Cloudera and Trillium announce alliance for data quality in Hadoop

Alliance will allow Cloudera users to clean and profile data natively within that platform

Data quality software provider Trillium Software has announced a technology alliance with Hadoop distributor Cloudera. The alliance sees the Trillium Big Data solution certified by Cloudera allowing it to run natively in the Cloudera Hadoop distribution as well as bringing the Cloudera Enterprise Hub to Trillium's customers.

"With Trillium Big Data and Cloudera Enterprise, companies can natively and seamlessly integrate data quality solutions into their Hadoop platform," said Cloudera vice president business and corporate development Tim Stevens, in a statement.

"To get maximum value from data, it needs to be accurate, complete and accessible," he continued.

Keith Kohl, vice president product management at Trillium Software, added:

"Hadoop's extraordinary growth and adoption by so many organisations drives the need for them to focus on the quality of big data, and utilise data quality solutions that are infinitely scalable across multiple domains and data sources."

Last month, Ed Wrazen, vice-president product management at Trillium, warned that the common practice of organisations simply dumping data into Hadoop without cleaning it either prior to loading it or once it is within Hadoop risks creating a "silo of silos".

"My feeling is that Hadoop is in danger of making things worse for data quality. It may become a silo of silos, with siloed information loading into another silo which doesn't match the data that's used elsewhere. And there's a lot more of it to contend with as well," he told Computing.

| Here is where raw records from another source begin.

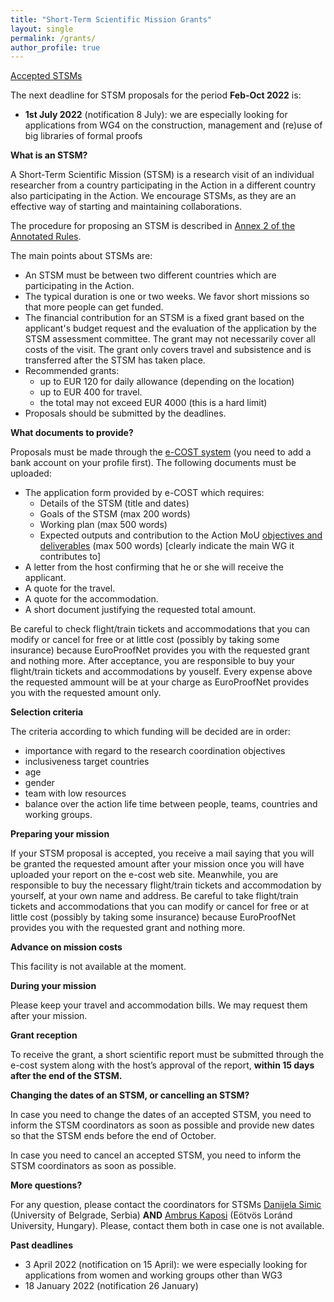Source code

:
 ```yaml
---
title: "Short-Term Scientific Mission Grants"
layout: single
permalink: /grants/
author_profile: true
---
```


[Accepted STSMs](../accepted_stsms)

The next deadline for STSM proposals for the period **Feb-Oct 2022** is:

- **1st July 2022** (notification 8 July): we are especially looking for applications from WG4 on the construction, management and (re)use of big libraries of formal proofs

**What is an STSM?**

A Short-Term Scientific Mission (STSM) is a research visit of an individual researcher from a country participating in the Action in a different country also participating in the Action. We encourage STSMs, as they are an effective way of starting and maintaining collaborations.

The procedure for proposing an STSM is described in [Annex 2 of the Annotated Rules](https://www.cost.eu/uploads/2021/10/COST-094-21-Annotated-Rules-for-COST-Actions-Level-C-2021-11-01-1.pdf#page=92).

The main points about STSMs are:

- An STSM must be between two different countries which are participating in the Action.
- The typical duration is one or two weeks. We favor short missions so that more people can get funded.
- The financial contribution for an STSM is a fixed grant based on the applicant's budget request and the evaluation of the application by the STSM assessment committee. The grant may not necessarily cover all costs of the visit. The grant only covers travel and subsistence and is transferred after the STSM has taken place.
- Recommended grants:
    - up to EUR 120 for daily allowance (depending on the location)
    - up to EUR 400 for travel.
    - the total may not exceed EUR 4000 (this is a hard limit)
- Proposals should be submitted by the deadlines.

**What documents to provide?**

Proposals must be made through the [e-COST system](https://e-services.cost.eu/activity/grants/add?type=STSM) (you need to add a bank account on your profile first). The following documents must be uploaded:

- The application form provided by e-COST which requires:
  - Details of the STSM (title and dates)
  - Goals of the STSM (max 200 words)
  - Working plan (max 500 words)
  - Expected outputs and contribution to the Action MoU [objectives and deliverables](../description) (max 500 words) [clearly indicate the main WG it contributes to]
- A letter from the host confirming that he or she will receive the applicant.
- A quote for the travel.
- A quote for the accommodation.
- A short document justifying the requested total amount.

Be careful to check flight/train tickets and accommodations that you
can modify or cancel for free or at little cost (possibly by taking
some insurance) because EuroProofNet provides you with the requested
grant and nothing more. After acceptance, you are responsible to buy
your flight/train tickets and accommodations by youself. Every expense
above the requested ammount will be at your charge as EuroProofNet
provides you with the requested amount only.

**Selection criteria**

The criteria according to which funding will be decided are in order:
- importance with regard to the research coordination objectives
- inclusiveness target countries
- age
- gender
- team with low resources
- balance over the action life time between people, teams, countries and working groups.

**Preparing your mission**

If your STSM proposal is accepted, you receive a mail saying that you
will be granted the requested amount after your mission once you will
have uploaded your report on the e-cost web site. Meanwhile, you are
responsible to buy the necessary flight/train tickets and
accommodation by yourself, at your own name and address. Be careful to
take flight/train tickets and accommodations that you can modify or
cancel for free or at little cost (possibly by taking some insurance)
because EuroProofNet provides you with the requested grant and nothing
more.

**Advance on mission costs**

This facility is not available at the moment.

**During your mission**

Please keep your travel and accommodation bills. We may request them
after your mission.

**Grant reception**

To receive the grant, a short scientific report must be submitted
through the e-cost system along with the host’s approval of the
report, **within 15 days after the end of the STSM.**

**Changing the dates of an STSM, or cancelling an STSM?**

In case you need to change the dates of an accepted STSM, you need to
inform the STSM coordinators as soon as possible and provide new dates
so that the STSM ends before the end of October.

In case you need to cancel an accepted STSM, you need to inform the
STSM coordinators as soon as possible.

**More questions?**

For any question, please contact the coordinators for STSMs [Danijela Simic](http://poincare.matf.bg.ac.rs/~danijela) (University of Belgrade, Serbia) **AND** [Ambrus Kaposi](http://akaposi.web.elte.hu) (Eötvös Loránd University, Hungary). Please, contact them both in case one is not available.

**Past deadlines**

- 3 April 2022 (notification on 15 April): we were especially looking for applications from women and working groups other than WG3
- 18 January 2022 (notification 26 January)
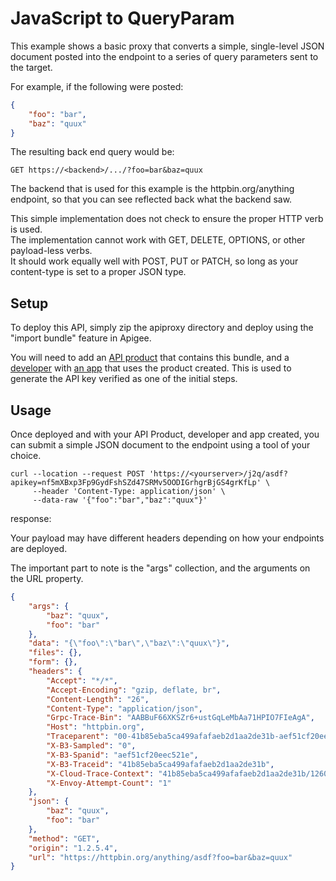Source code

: # JavaScript to QueryParam

This example shows a basic proxy that converts a simple, single-level JSON document 
posted into the endpoint to a series of query parameters sent to the target.

For example, if the following were posted:

```json
{
	"foo": "bar",
	"baz": "quux"
}
```

The resulting back end query would be:

`GET https://<backend>/.../?foo=bar&baz=quux`

The backend that is used for this example is the httpbin.org/anything endpoint,
so that you can see reflected back what the backend saw.

This simple implementation does not check to ensure the proper HTTP verb is used.  
The implementation cannot work with GET, DELETE, OPTIONS, or other payload-less verbs.  
It should work equally well with POST, PUT or PATCH, so long as your content-type is 
set to a proper JSON type.

## Setup

To deploy this API, simply zip the apiproxy directory and deploy using the 
"import bundle" feature in Apigee.

You will need to add an [API product](https://cloud.google.com/apigee/docs/api-platform/publish/create-api-products) that contains this bundle, and a [developer](https://cloud.google.com/apigee/docs/api-platform/publish/adding-developers-your-api-product#add) with [an app](https://cloud.google.com/apigee/docs/api-platform/publish/creating-apps-surface-your-api#register) that uses the product created.  This is used to generate the API key verified as one of the initial steps.

## Usage

Once deployed and with your API Product, developer and app created, you can submit a simple JSON document to the endpoint using a tool of your choice.

```shell
curl --location --request POST 'https://<yourserver>/j2q/asdf?apikey=nf5mXBxp3Fp9GydFshSZd47SRMv5OODIGrhgrBjGS4grKfLp' \
     --header 'Content-Type: application/json' \
     --data-raw '{"foo":"bar","baz":"quux"}'
```

response:

Your payload may have different headers depending on how your endpoints are deployed.

The important part to note is the "args" collection, and the arguments on the URL property.  

```json
{
    "args": {
        "baz": "quux",
        "foo": "bar"
    },
    "data": "{\"foo\":\"bar\",\"baz\":\"quux\"}",
    "files": {},
    "form": {},
    "headers": {
        "Accept": "*/*",
        "Accept-Encoding": "gzip, deflate, br",
        "Content-Length": "26",
        "Content-Type": "application/json",
        "Grpc-Trace-Bin": "AABBuF66XKSZr6+ustGqLeMbAa71HPIO7FIeAgA",
        "Host": "httpbin.org",
        "Traceparent": "00-41b85eba5ca499afafaeb2d1aa2de31b-aef51cf20eec521e-00",
        "X-B3-Sampled": "0",
        "X-B3-Spanid": "aef51cf20eec521e",
        "X-B3-Traceid": "41b85eba5ca499afafaeb2d1aa2de31b",
        "X-Cloud-Trace-Context": "41b85eba5ca499afafaeb2d1aa2de31b/12607014557851603486;o=0",
        "X-Envoy-Attempt-Count": "1"
    },
    "json": {
        "baz": "quux",
        "foo": "bar"
    },
    "method": "GET",
    "origin": "1.2.5.4",
    "url": "https://httpbin.org/anything/asdf?foo=bar&baz=quux"
}
```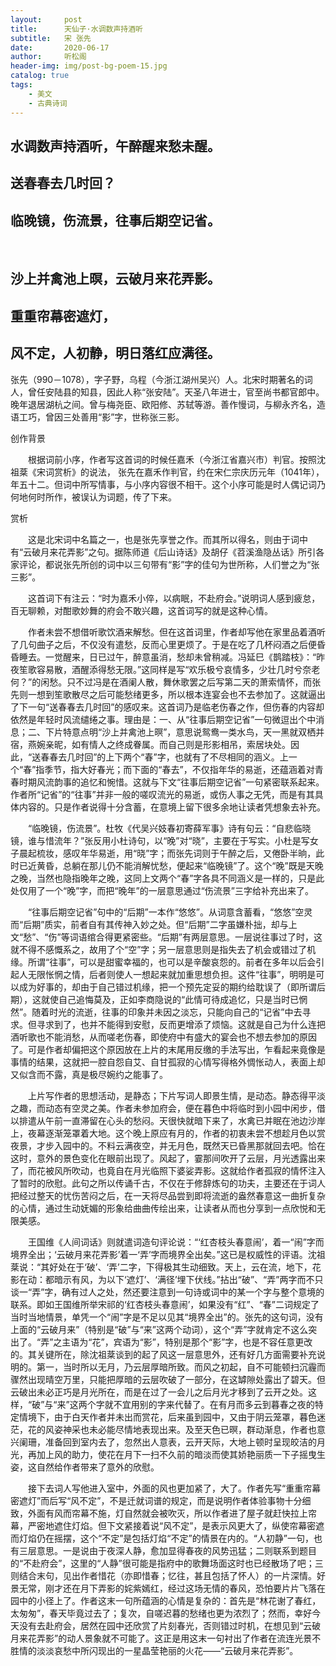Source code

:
 ```yaml
---
layout:     post
title:      天仙子·水调数声持酒听
subtitle:   宋 张先
date:       2020-06-17
author:     听松阁
header-img: img/post-bg-poem-15.jpg
catalog: true
tags:
    - 美文
    - 古典诗词
---
```


## 水调数声持酒听，午醉醒来愁未醒。
## 送春春去几时回？
## 临晚镜，伤流景，往事后期空记省。
&nbsp;
## 沙上并禽池上暝，云破月来花弄影。
## 重重帘幕密遮灯，
## 风不定，人初静，明日落红应满径。



张先（990－1078），字子野，乌程（今浙江湖州吴兴）人。北宋时期著名的词人，曾任安陆县的知县，因此人称“张安陆”。天圣八年进士，官至尚书都官郎中。晚年退居湖杭之间。曾与梅尧臣、欧阳修、苏轼等游。善作慢词，与柳永齐名，造语工巧，曾因三处善用“影”字，世称张三影。



创作背景

　　根据词前小序，作者写这首词的时候任嘉禾（今浙江省嘉兴市）判官。按照沈祖棻《宋词赏析》的说法， 张先在嘉禾作判官，约在宋仁宗庆历元年（1041年），年五十二。但词中所写情事，与小序内容很不相干。这个小序可能是时人偶记词乃何地何时所作，被误认为词题，传了下来。 





赏析

　　这是北宋词中名篇之一，也是张先享誉之作。而其所以得名，则由于词中有“云破月来花弄影”之句。据陈师道《后山诗话》及胡仔《苕溪渔隐丛话》所引各家评论，都说张先所创的词中以三句带有“影”字的佳句为世所称，人们誉之为“张三影”。

　　这首词下有注云：“时为嘉禾小倅，以病眠，不赴府会。”说明词人感到疲怠，百无聊赖，对酣歌妙舞的府会不敢兴趣，这首词写的就是这种心情。

　　作者未尝不想借听歌饮酒来解愁。但在这首词里，作者却写他在家里品着酒听了几句曲子之后，不仅没有遣愁，反而心里更烦了。于是在吃了几杯闷酒之后便昏昏睡去。一觉醒来，日已过午，醉意虽消，愁却未曾稍减。冯延巳《鹊踏枝》：“昨夜笙歌容易散，酒醒添得愁无限。”这同样是写“欢乐极兮哀情多，少壮几时兮奈老何？”的闲愁。只不过冯是在酒阑人散，舞休歌罢之后写第二天的萧索情怀，而张先则一想到笙歌散尽之后可能愁绪更多，所以根本连宴会也不去参加了。这就逼出了下一句“送春春去几时回”的感叹来。这首词乃是临老伤春之作，但伤春的内容却依然是年轻时风流缱绻之事。理由是：一、从“往事后期空记省”一句微逗出个中消息；二、下片特意点明“沙上并禽池上暝”，意思说鸳鸯一类水鸟，天一黑就双栖并宿，燕婉亲昵，如有情人之终成眷属。而自己则是形影相吊，索居块处。因此，“送春春去几时回”的上下两个“春”字，也就有了不尽相同的涵义。上一个“春”指季节，指大好春光；而下面的“春去”，不仅指年华的易逝，还蕴涵着对青春时期风流韵事的追忆和惋惜。这就与下文“往事后期空记省”一句紧密联系起来。作者所“记省”的“往事”并非一般的嗟叹流光的易逝，或伤人事之无凭，而是有其具体内容的。只是作者说得十分含蓄，在意境上留下很多余地让读者凭想象去补充。

　　“临晚镜，伤流景”。杜牧《代吴兴妓春初寄薛军事》诗有句云：“自悲临晓镜，谁与惜流年？”张反用小杜诗句，以“晚”对“晓”，主要在于写实。小杜是写女子晨起梳妆，感叹年华易逝，用“晓”字；而张先词则于午醉之后，又倦卧半晌，此时已近黄昏，总躺在那儿仍不能消解忧愁，便起来“临晚镜”了。这个“晚”既是天晚之晚，当然也隐指晚年之晚，这同上文两个“春”字各具不同涵义是一样的，只是此处仅用了一个“晚”字，而把“晚年”的一层意思通过“伤流景”三字给补充出来了。

　　“往事后期空记省”句中的“后期”一本作“悠悠”。从词意含蓄看，“悠悠”空灵而“后期”质实，前者自有其传神入妙之处。但“后期”二字虽嫌朴拙，却与上文“愁”、“伤”等词语绾合得更紧密些。“后期”有两层意思。一层说往事过了时，这就不得不感慨系之，故用了个“空”字；另一层意思则是指失去了机会或错过了机缘。所谓“往事”，可以是甜蜜幸福的，也可以是辛酸哀怨的。前者在多年以后会引起人无限怅惘之情，后者则使人一想起来就加重思想负担。这件“往事”，明明是可以成为好事的，却由于自己错过机缘，把一个预先定妥的期约给耽误了（即所谓后期），这就使自己追悔莫及，正如李商隐说的“此情可待成追忆，只是当时已惘然”。随着时光的流逝，往事的印象并未因之淡忘，只能向自己的“记省”中去寻求。但寻求到了，也并不能得到安慰，反而更增添了烦恼。这就是自己为什么连把酒听歌也不能消愁，从而嗟老伤春，即使府中有盛大的宴会也不想去参加的原因了。可是作者却偏把这个原因放在上片的末尾用反缴的手法写出，乍看起来竟像是事情的结果，这就把一腔自怨自艾、自甘孤寂的心情写得格外惆怅动人，表面上却又似含而不露，真是极尽婉约之能事了。

　　上片写作者的思想活动，是静态；下片写词人即景生情，是动态。静态得平淡之趣，而动态有空灵之美。作者未参加府会，便在暮色中将临时到小园中闲步，借以排遣从午前一直滞留在心头的愁闷。天很快就暗下来了，水禽已并眠在池边沙岸上，夜幕逐渐笼罩着大地。这个晚上原应有月的，作者的初衷未尝不想趁月色以赏夜景，才步入园中的。不料云满夜空，并无月色，既然天已昏黑那就回去吧。恰在这时，意外的景色变化在眼前出现了。风起了，霎那间吹开了云层，月光透露出来了，而花被风所吹动，也竟自在月光临照下婆娑弄影。这就给作者孤寂的情怀注入了暂时的欣慰。此句之所以传诵千古，不仅在于修辞炼句的功夫，主要还在于词人把经过整天的忧伤苦闷之后，在一天将尽品尝到即将流逝的盎然春意这一曲折复杂的心情，通过生动妩媚的形象给曲曲传绘出来，让读者从而也分享到一点欣悦和无限美感。

　　王国维《人间词话》则就遣词造句评论说：“‘红杏枝头春意闹’，着一“闹”字而境界全出；‘云破月来花弄影’着一‘弄’字而境界全出矣。”这已是权威性的评语。沈祖棻说：“其好处在于‘破’、‘弄’二字，下得极其生动细致。天上，云在流，地下，花影在动：都暗示有风，为以下‘遮灯’、‘满径’埋下伏线。”拈出“破”、“弄”两字而不只谈一“弄”字，确有过人之处，然还要注意到一句诗或词中的某一个字与整个意境的联系。即如王国维所举宋祁的‘红杏枝头春意闹’，如果没有“红”、“春”二词规定了当时当地情景，单凭一个“闹”字是不足以见其“境界全出”的。张先的这句词，没有上面的“云破月来”（特别是“破”与“来”这两个动词），这个“弄”字就肯定不这么突出了。“弄”之主语为“花”，宾语为“影”，特别是那个“影”字，也是不容任意更改的。其关键所在，除沈祖棻谈到的起了风这一层意思外，还有好几方面需要补充说明的。第一，当时所以无月，乃云层厚暗所致。而风之初起，自不可能顿扫沉霾而骤然出现晴空万里，只能把厚暗的云层吹破了一部分，在这罅隙处露出了碧天。但云破出未必正巧是月光所在，而是在过了一会儿之后月光才移到了云开之处。这样，“破”与“来”这两个字就不宜用别的字来代替了。在有月而多云到暮春之夜的特定情境下，由于白天作者并未出而赏花，后来虽到园中，又由于阴云笼罩，暮色迷茫，花的风姿神采也未必能尽情地表现出来。及至天色已暝，群动渐息，作者也意兴阑珊，准备回到室内去了，忽然出人意表，云开天际，大地上顿时呈现皎洁的月光，再加上风的助力，使花在月下一扫不久前的暗淡而使其娇艳丽质一下子摇曳生姿，这自然给作者带来了意外的欣慰。

　　接下去词人写他进入室中，外面的风也更加紧了，大了。作者先写“重重帘幕密遮灯”而后写“风不定”，不是迁就词谱的规定，而是说明作者体验事物十分细致，外面有风而帘幕不施，灯自然就会被吹灭，所以作者进了屋子就赶快拉上帘幕，严密地遮住灯焰。但下文紧接着说“风不定”，是表示风更大了，纵使帘幕密遮而灯焰仍在摇摆，这个“不定”是包括灯焰“不定”的情景在内的。“人初静”一句，也有三层意思。一是说由于夜深人静，愈加显得春夜的风势迅猛；二则联系到题目的“不赴府会”，这里的“人静”很可能是指府中的歌舞场面这时也已经散场了吧；三则结合末句，见出作者惜花（亦即惜春；忆往，甚且包括了怀人）的一片深情。好景无常，刚才还在月下弄影的姹紫嫣红，经过这场无情的春风，恐怕要片片飞落在园中的小径上了。作者这末一句所蕴涵的心情是复杂的：首先是“林花谢了春红，太匆匆”，春天毕竟过去了；复次，自嗟迟暮的愁绪也更为浓烈了；然而，幸好今天没有去赴府会，居然在园中还欣赏了片刻春光，否则错过时机，在想见到“云破月来花弄影”的动人景象就不可能了。这正是用这末一句衬出了作者在流连光景不胜情的淡淡哀愁中所闪现出的一星晶莹艳丽的火花——“云破月来花弄影”。

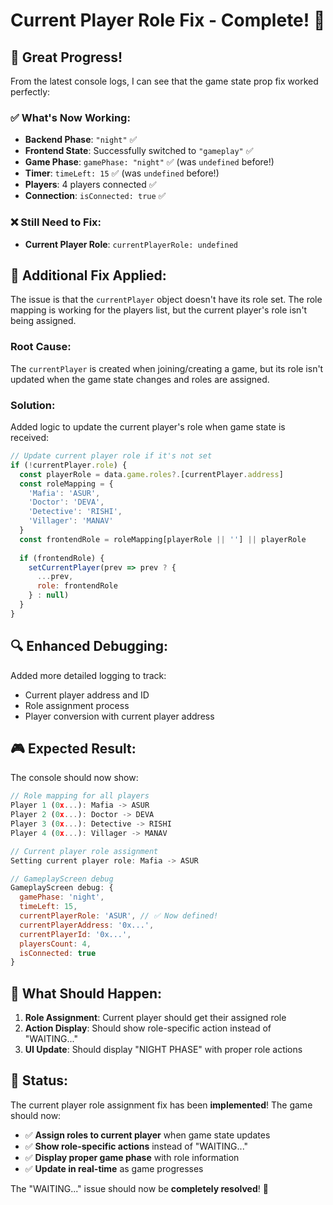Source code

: # Current Player Role Fix - Complete! 🎯

## 🎉 **Great Progress!**

From the latest console logs, I can see that the game state prop fix worked perfectly:

### ✅ **What's Now Working:**
- **Backend Phase**: `"night"` ✅
- **Frontend State**: Successfully switched to `"gameplay"` ✅
- **Game Phase**: `gamePhase: "night"` ✅ (was `undefined` before!)
- **Timer**: `timeLeft: 15` ✅ (was `undefined` before!)
- **Players**: 4 players connected ✅
- **Connection**: `isConnected: true` ✅

### ❌ **Still Need to Fix:**
- **Current Player Role**: `currentPlayerRole: undefined`

## 🔧 **Additional Fix Applied:**

The issue is that the `currentPlayer` object doesn't have its role set. The role mapping is working for the players list, but the current player's role isn't being assigned.

### **Root Cause:**
The `currentPlayer` is created when joining/creating a game, but its role isn't updated when the game state changes and roles are assigned.

### **Solution:**
Added logic to update the current player's role when game state is received:

```javascript
// Update current player role if it's not set
if (!currentPlayer.role) {
  const playerRole = data.game.roles?.[currentPlayer.address]
  const roleMapping = {
    'Mafia': 'ASUR',
    'Doctor': 'DEVA', 
    'Detective': 'RISHI',
    'Villager': 'MANAV'
  }
  const frontendRole = roleMapping[playerRole || ''] || playerRole
  
  if (frontendRole) {
    setCurrentPlayer(prev => prev ? {
      ...prev,
      role: frontendRole
    } : null)
  }
}
```

## 🔍 **Enhanced Debugging:**

Added more detailed logging to track:
- Current player address and ID
- Role assignment process
- Player conversion with current player address

## 🎮 **Expected Result:**

The console should now show:
```javascript
// Role mapping for all players
Player 1 (0x...): Mafia -> ASUR
Player 2 (0x...): Doctor -> DEVA
Player 3 (0x...): Detective -> RISHI
Player 4 (0x...): Villager -> MANAV

// Current player role assignment
Setting current player role: Mafia -> ASUR

// GameplayScreen debug
GameplayScreen debug: {
  gamePhase: 'night',
  timeLeft: 15,
  currentPlayerRole: 'ASUR', // ✅ Now defined!
  currentPlayerAddress: '0x...',
  currentPlayerId: '0x...',
  playersCount: 4,
  isConnected: true
}
```

## 🚀 **What Should Happen:**

1. **Role Assignment**: Current player should get their assigned role
2. **Action Display**: Should show role-specific action instead of "WAITING..."
3. **UI Update**: Should display "NIGHT PHASE" with proper role actions

## 🎉 **Status:**

The current player role assignment fix has been **implemented**! The game should now:

- ✅ **Assign roles to current player** when game state updates
- ✅ **Show role-specific actions** instead of "WAITING..."
- ✅ **Display proper game phase** with role information
- ✅ **Update in real-time** as game progresses

The "WAITING..." issue should now be **completely resolved**! 🚀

"You cannot pull that data out to clean it as it would take far too long and you'd need the same amount of disk storage again to put it on. It's not cost-effective or scalable," said Wrazen, suggesting that data needs to be cleaned at source or within Hadoop itself.

The alliance with Cloudera, one of the more popular Hadoop distributions, should ensure that deploying processes for data governance, profiling, de-duplication, cleansing and quality control is easier within that platform.